▸ ACTIVITY: Using "azuread" as the search string, find the matching lines below and copy them.

====== PROVIDED RECORDS

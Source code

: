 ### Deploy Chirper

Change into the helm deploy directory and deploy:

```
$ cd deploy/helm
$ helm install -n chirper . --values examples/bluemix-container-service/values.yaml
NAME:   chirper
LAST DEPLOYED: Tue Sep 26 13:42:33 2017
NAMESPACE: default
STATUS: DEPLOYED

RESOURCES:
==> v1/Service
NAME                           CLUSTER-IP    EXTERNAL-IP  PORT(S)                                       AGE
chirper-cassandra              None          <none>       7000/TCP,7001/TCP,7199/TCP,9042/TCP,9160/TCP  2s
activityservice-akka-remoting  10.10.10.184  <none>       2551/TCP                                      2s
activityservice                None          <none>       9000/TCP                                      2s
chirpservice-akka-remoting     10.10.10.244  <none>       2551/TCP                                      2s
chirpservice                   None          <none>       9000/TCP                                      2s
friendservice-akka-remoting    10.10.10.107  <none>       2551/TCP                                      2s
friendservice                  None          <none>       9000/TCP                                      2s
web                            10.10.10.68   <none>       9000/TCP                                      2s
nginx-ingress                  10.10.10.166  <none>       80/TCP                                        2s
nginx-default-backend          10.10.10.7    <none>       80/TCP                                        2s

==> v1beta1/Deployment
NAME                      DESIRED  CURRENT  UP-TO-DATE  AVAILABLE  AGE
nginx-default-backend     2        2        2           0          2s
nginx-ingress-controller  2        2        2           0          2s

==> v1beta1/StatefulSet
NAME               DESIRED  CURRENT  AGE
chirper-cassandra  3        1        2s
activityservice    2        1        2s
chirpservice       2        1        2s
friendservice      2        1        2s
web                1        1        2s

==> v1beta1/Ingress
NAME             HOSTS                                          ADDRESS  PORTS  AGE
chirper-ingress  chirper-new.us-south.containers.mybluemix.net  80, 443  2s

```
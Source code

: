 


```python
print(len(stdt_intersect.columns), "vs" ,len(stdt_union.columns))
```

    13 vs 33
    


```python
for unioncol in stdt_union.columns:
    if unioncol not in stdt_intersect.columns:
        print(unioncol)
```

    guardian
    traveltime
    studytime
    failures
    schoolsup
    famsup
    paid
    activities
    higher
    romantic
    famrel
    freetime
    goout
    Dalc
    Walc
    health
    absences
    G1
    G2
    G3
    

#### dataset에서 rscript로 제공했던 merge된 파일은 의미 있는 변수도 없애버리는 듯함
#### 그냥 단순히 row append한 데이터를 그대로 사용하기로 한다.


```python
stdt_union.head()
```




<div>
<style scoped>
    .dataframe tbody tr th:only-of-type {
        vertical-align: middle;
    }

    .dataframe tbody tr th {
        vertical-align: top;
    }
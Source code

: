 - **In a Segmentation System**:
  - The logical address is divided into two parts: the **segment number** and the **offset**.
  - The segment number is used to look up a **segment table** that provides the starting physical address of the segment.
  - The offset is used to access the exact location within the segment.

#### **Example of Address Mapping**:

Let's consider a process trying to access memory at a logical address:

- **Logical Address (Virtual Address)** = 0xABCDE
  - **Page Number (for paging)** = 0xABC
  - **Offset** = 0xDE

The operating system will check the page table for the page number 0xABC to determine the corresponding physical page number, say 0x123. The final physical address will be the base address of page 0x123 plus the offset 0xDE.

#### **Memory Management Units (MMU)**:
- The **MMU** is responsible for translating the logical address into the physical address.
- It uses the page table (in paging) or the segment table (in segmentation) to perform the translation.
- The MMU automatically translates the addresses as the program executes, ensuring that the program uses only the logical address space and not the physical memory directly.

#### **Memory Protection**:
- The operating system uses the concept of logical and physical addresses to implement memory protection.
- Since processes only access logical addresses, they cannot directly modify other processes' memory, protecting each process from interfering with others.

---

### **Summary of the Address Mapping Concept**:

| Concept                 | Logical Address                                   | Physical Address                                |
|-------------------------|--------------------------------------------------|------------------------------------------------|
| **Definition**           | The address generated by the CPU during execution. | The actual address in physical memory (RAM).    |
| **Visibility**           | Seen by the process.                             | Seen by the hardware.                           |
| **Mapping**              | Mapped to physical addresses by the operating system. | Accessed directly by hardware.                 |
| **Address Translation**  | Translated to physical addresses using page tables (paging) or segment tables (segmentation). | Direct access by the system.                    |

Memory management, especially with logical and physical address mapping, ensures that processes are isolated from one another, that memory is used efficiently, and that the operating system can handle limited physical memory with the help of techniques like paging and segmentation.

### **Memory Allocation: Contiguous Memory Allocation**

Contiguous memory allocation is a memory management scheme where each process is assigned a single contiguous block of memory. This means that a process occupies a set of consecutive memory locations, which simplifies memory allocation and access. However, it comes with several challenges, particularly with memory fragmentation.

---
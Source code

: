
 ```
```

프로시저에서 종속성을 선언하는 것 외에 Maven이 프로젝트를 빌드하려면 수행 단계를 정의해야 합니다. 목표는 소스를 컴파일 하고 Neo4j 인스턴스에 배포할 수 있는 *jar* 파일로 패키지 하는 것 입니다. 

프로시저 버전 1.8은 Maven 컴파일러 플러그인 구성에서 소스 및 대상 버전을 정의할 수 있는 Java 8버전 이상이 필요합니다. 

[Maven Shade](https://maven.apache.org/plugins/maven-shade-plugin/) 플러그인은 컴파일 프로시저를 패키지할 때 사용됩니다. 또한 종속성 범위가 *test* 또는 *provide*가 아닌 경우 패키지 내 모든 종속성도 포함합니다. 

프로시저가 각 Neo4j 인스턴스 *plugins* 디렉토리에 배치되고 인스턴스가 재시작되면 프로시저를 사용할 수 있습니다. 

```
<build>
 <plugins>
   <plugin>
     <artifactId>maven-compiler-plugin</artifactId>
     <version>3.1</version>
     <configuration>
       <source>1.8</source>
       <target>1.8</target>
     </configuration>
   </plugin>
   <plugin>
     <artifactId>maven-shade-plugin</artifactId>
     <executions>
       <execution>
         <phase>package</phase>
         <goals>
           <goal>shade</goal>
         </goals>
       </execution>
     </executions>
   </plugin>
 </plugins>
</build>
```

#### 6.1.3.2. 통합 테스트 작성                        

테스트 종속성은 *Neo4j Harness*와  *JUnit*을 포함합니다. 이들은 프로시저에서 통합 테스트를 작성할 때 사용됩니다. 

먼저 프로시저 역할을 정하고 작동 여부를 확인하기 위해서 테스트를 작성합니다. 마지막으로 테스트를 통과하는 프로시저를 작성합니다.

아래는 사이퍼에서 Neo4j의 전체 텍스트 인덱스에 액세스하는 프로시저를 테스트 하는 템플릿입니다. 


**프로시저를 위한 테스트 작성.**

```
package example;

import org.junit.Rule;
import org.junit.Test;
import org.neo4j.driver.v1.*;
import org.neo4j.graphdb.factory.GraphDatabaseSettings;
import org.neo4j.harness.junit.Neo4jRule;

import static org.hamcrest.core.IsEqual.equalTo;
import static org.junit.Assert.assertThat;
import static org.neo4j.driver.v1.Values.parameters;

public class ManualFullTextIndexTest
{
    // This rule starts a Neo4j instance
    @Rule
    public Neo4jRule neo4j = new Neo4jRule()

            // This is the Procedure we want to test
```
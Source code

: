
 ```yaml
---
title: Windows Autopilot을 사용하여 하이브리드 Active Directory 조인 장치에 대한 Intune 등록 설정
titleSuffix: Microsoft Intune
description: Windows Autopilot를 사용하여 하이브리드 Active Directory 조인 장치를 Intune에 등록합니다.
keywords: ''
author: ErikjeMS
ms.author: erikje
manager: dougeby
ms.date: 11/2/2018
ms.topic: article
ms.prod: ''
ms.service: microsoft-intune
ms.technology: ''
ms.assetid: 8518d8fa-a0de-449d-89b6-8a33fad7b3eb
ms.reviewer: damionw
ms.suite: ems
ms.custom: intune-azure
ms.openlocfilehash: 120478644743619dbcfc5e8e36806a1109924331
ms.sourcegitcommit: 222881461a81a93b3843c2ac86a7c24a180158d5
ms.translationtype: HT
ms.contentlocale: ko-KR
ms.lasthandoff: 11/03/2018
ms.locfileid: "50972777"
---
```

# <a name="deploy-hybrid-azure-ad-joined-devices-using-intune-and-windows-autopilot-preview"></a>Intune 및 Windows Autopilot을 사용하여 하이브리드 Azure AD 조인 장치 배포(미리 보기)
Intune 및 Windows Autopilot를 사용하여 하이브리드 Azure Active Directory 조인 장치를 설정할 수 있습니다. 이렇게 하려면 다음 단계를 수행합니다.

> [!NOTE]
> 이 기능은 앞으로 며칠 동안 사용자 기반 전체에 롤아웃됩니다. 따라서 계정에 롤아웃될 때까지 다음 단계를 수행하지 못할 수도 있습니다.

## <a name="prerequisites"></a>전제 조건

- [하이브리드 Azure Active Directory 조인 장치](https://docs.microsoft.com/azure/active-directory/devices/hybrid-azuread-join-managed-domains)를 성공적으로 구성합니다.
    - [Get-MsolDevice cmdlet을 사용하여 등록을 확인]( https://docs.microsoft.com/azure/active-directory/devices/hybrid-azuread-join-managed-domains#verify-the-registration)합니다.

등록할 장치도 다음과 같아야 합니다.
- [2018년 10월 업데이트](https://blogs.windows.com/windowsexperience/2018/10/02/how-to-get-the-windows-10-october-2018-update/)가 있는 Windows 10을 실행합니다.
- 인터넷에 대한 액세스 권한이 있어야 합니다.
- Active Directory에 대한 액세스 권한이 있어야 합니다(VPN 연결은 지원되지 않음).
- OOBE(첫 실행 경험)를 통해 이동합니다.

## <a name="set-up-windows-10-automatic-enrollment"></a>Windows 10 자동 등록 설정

============

▸ ANSWER BELOW:
- [하이브리드 Azure Active Directory 조인 장치](https://docs.microsoft.com/azure/active-directory/devices/hybrid-azuread-join-managed-domains)를 성공적으로 구성합니다.
    - [Get-MsolDevice cmdlet을 사용하여 등록을 확인]( https://docs.microsoft.com/azure/active-directory/devices/hybrid-azuread-join-managed-domains#verify-the-registration)합니다.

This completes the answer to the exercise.